**** Recorded data ****

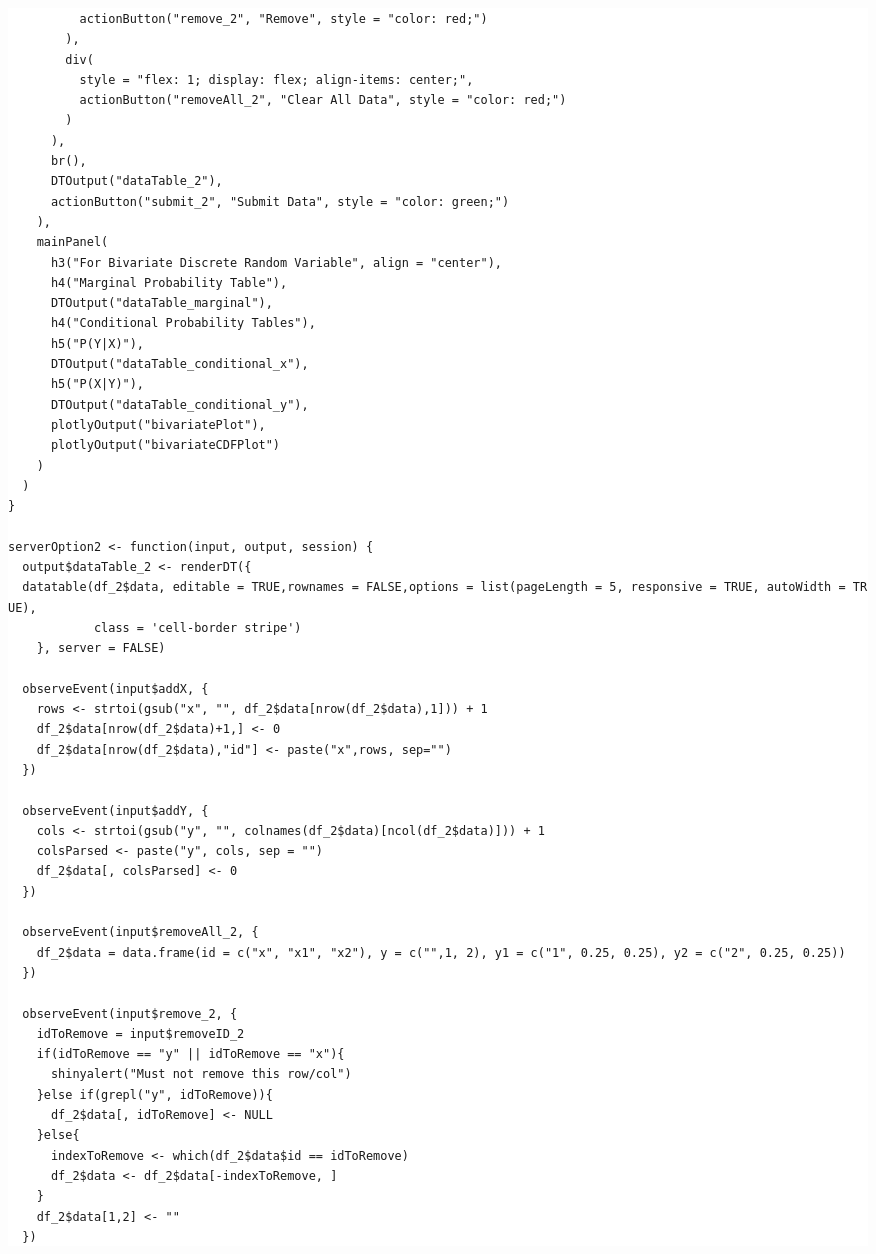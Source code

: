               actionButton("remove_2", "Remove", style = "color: red;")
            ),
            div(
              style = "flex: 1; display: flex; align-items: center;",
              actionButton("removeAll_2", "Clear All Data", style = "color: red;")
            )
          ),
          br(),
          DTOutput("dataTable_2"),
          actionButton("submit_2", "Submit Data", style = "color: green;")
        ),
        mainPanel(
          h3("For Bivariate Discrete Random Variable", align = "center"),
          h4("Marginal Probability Table"),
          DTOutput("dataTable_marginal"),
          h4("Conditional Probability Tables"),
          h5("P(Y|X)"),
          DTOutput("dataTable_conditional_x"),
          h5("P(X|Y)"),
          DTOutput("dataTable_conditional_y"),
          plotlyOutput("bivariatePlot"),
          plotlyOutput("bivariateCDFPlot")
        )
      )
    }

    serverOption2 <- function(input, output, session) {
      output$dataTable_2 <- renderDT({
      datatable(df_2$data, editable = TRUE,rownames = FALSE,options = list(pageLength = 5, responsive = TRUE, autoWidth = TRUE), 
                class = 'cell-border stripe')
        }, server = FALSE)
      
      observeEvent(input$addX, {
        rows <- strtoi(gsub("x", "", df_2$data[nrow(df_2$data),1])) + 1
        df_2$data[nrow(df_2$data)+1,] <- 0
        df_2$data[nrow(df_2$data),"id"] <- paste("x",rows, sep="")
      })
      
      observeEvent(input$addY, {
        cols <- strtoi(gsub("y", "", colnames(df_2$data)[ncol(df_2$data)])) + 1
        colsParsed <- paste("y", cols, sep = "")
        df_2$data[, colsParsed] <- 0
      })
      
      observeEvent(input$removeAll_2, {
        df_2$data = data.frame(id = c("x", "x1", "x2"), y = c("",1, 2), y1 = c("1", 0.25, 0.25), y2 = c("2", 0.25, 0.25))
      })
      
      observeEvent(input$remove_2, {
        idToRemove = input$removeID_2
        if(idToRemove == "y" || idToRemove == "x"){
          shinyalert("Must not remove this row/col")
        }else if(grepl("y", idToRemove)){
          df_2$data[, idToRemove] <- NULL
        }else{
          indexToRemove <- which(df_2$data$id == idToRemove)
          df_2$data <- df_2$data[-indexToRemove, ]
        }
        df_2$data[1,2] <- ""
      })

****

* [Your goal]
Consider the entries above and return each line with the string "DTOutput".

* [Response for this exercise]
          DTOutput("dataTable_2"),
          DTOutput("dataTable_marginal"),
          DTOutput("dataTable_conditional_x"),
          DTOutput("dataTable_conditional_y"),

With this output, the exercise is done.